ABOUT THIS TASK
All lines holding the word "realización" should be located in the records and copied.

BEGIN MATERIAL FOR THE TASK

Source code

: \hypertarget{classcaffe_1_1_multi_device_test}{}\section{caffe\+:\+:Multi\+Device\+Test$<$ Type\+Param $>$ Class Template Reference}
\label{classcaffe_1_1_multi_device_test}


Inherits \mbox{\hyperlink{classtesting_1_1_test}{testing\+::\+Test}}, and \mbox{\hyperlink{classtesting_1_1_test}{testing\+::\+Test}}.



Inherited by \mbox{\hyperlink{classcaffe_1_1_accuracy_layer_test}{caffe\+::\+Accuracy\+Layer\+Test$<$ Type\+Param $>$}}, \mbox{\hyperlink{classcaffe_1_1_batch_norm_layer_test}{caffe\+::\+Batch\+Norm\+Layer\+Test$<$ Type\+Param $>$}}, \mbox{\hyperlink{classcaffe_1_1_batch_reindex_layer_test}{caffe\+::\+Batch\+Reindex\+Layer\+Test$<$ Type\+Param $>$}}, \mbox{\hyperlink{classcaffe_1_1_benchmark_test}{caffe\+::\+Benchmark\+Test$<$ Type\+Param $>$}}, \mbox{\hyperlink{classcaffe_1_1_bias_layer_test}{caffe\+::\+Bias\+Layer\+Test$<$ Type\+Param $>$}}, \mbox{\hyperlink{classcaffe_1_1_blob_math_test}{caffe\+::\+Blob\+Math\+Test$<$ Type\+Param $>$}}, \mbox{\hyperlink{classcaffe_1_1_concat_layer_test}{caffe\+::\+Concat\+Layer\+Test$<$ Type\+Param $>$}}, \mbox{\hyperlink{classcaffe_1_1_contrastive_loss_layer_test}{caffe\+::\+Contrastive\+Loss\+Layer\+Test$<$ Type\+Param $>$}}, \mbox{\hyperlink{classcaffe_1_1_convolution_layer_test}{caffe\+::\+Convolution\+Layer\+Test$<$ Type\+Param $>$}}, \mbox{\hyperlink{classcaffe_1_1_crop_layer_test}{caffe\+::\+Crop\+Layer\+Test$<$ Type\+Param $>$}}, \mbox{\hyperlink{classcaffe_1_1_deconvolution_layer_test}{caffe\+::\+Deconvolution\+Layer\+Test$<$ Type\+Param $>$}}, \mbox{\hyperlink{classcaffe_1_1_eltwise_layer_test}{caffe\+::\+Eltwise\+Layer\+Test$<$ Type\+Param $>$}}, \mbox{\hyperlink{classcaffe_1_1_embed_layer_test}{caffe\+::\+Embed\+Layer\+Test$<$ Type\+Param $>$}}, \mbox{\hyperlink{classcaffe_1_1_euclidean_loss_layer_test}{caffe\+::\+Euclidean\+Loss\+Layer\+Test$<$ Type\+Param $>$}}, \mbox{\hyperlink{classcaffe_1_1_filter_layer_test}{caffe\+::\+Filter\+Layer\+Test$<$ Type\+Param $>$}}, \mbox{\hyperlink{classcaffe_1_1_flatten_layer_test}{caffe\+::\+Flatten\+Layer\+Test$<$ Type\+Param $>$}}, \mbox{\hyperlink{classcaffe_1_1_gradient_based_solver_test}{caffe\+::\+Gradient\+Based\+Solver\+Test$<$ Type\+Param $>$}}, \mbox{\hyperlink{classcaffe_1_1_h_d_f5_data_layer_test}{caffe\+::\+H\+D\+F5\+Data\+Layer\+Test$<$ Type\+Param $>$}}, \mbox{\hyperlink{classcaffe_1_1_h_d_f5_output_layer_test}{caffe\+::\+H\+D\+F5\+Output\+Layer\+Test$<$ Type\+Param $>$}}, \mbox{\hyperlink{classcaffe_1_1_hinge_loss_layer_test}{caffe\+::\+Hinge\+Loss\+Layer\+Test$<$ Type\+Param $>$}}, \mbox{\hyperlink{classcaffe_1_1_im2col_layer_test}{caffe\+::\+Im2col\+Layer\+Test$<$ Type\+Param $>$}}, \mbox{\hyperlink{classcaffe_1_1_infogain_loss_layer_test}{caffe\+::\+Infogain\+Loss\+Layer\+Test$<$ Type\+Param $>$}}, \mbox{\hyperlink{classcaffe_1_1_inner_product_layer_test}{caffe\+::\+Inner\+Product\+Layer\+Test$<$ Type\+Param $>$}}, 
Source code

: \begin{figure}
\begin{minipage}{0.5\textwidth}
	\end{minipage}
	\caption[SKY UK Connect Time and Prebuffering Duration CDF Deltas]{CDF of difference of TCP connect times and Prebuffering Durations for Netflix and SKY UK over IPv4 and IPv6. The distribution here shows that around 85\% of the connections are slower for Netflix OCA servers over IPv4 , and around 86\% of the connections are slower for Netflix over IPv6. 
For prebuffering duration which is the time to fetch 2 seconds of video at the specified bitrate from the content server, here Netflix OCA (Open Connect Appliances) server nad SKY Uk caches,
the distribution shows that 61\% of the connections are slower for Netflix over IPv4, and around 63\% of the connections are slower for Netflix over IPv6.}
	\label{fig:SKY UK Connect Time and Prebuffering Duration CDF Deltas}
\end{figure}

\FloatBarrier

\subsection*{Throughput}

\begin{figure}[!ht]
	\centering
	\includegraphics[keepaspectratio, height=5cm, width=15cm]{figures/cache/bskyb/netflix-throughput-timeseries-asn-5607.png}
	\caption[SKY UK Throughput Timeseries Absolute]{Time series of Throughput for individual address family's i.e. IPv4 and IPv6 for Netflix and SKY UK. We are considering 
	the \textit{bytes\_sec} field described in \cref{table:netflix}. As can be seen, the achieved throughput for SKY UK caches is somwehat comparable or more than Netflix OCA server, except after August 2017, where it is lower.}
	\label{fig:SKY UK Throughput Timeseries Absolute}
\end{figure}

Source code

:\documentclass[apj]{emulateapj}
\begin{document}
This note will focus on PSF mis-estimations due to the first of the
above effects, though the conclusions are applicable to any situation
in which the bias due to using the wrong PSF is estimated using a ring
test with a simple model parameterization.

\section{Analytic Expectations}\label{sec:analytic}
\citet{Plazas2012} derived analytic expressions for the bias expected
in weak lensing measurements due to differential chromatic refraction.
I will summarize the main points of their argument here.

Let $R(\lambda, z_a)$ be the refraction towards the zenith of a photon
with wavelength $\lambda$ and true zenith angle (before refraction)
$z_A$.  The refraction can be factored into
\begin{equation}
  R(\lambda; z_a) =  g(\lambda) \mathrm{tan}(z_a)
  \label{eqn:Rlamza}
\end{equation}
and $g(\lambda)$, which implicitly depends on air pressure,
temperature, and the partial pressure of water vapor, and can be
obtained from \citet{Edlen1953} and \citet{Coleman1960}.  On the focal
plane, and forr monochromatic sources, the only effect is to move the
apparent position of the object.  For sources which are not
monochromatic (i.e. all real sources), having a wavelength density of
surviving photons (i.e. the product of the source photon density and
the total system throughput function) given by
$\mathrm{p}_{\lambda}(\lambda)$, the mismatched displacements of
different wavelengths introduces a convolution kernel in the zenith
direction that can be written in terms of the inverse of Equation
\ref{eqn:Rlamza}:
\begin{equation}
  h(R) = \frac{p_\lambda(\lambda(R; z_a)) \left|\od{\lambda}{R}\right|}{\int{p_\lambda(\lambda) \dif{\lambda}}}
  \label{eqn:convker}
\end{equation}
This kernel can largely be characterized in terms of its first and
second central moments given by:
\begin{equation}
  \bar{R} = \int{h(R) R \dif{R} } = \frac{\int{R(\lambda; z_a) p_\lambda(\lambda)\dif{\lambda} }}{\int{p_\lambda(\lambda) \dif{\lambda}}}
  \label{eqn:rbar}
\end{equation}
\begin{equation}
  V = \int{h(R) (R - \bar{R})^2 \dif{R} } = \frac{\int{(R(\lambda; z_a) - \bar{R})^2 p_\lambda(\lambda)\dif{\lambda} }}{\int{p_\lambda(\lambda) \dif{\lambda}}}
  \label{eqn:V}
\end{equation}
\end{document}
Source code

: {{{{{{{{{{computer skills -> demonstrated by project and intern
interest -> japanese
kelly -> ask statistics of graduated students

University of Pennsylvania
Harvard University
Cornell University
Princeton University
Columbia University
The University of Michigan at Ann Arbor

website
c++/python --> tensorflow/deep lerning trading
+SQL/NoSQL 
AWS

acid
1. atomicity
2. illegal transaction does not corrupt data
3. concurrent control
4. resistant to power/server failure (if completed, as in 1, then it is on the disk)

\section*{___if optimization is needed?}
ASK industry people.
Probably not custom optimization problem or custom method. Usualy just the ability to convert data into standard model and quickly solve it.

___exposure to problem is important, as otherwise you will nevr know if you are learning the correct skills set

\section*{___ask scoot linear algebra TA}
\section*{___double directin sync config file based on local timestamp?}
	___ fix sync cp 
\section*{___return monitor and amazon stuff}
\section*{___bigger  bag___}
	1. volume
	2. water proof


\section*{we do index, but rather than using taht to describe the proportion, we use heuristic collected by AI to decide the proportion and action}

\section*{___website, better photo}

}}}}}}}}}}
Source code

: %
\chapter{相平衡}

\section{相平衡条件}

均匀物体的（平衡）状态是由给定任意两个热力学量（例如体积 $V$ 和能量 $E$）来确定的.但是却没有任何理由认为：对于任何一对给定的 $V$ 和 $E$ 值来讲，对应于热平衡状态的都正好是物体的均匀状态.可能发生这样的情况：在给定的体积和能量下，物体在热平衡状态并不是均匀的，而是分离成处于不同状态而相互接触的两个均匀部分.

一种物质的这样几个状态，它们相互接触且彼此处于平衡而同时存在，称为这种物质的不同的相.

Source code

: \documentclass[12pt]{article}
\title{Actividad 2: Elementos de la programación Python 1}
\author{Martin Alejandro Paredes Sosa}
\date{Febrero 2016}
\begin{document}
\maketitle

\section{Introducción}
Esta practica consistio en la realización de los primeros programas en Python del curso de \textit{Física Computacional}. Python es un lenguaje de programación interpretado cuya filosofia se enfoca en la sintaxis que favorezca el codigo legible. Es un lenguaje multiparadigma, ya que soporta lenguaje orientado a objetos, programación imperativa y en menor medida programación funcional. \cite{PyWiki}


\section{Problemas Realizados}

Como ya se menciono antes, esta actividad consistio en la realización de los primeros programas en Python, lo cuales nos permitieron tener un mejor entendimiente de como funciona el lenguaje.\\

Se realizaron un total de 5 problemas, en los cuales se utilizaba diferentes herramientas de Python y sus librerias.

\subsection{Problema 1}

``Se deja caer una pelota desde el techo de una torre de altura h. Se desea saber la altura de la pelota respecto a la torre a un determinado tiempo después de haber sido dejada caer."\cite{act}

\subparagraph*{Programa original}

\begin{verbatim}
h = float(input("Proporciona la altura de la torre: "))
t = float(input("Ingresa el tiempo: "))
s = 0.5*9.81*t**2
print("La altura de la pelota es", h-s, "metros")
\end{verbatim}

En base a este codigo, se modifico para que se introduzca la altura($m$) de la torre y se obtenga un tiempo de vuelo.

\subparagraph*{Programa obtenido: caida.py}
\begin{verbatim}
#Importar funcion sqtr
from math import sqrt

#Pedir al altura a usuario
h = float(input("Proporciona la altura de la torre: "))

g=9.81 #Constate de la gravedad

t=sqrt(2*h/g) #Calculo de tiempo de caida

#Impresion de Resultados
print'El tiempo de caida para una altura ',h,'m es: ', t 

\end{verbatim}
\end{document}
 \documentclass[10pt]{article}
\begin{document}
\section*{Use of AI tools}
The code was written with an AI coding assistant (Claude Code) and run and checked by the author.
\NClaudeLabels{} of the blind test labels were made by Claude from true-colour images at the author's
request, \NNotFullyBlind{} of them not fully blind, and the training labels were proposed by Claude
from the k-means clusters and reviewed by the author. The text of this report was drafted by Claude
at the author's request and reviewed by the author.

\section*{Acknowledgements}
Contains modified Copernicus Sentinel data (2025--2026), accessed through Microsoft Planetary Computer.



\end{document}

END MATERIAL FOR THE TASK

EXERCISE ANSWER
Esta practica consistio en la realización de los primeros programas en Python del curso de \textit{Física Computacional}. Python es un lenguaje de programación interpretado cuya filosofia se enfoca en la sintaxis que favorezca el codigo legible. Es un lenguaje multiparadigma, ya que soporta lenguaje orientado a objetos, programación imperativa y en menor medida programación funcional. \cite{PyWiki}
Como ya se menciono antes, esta actividad consistio en la realización de los primeros programas en Python, lo cuales nos permitieron tener un mejor entendimiente de como funciona el lenguaje.\\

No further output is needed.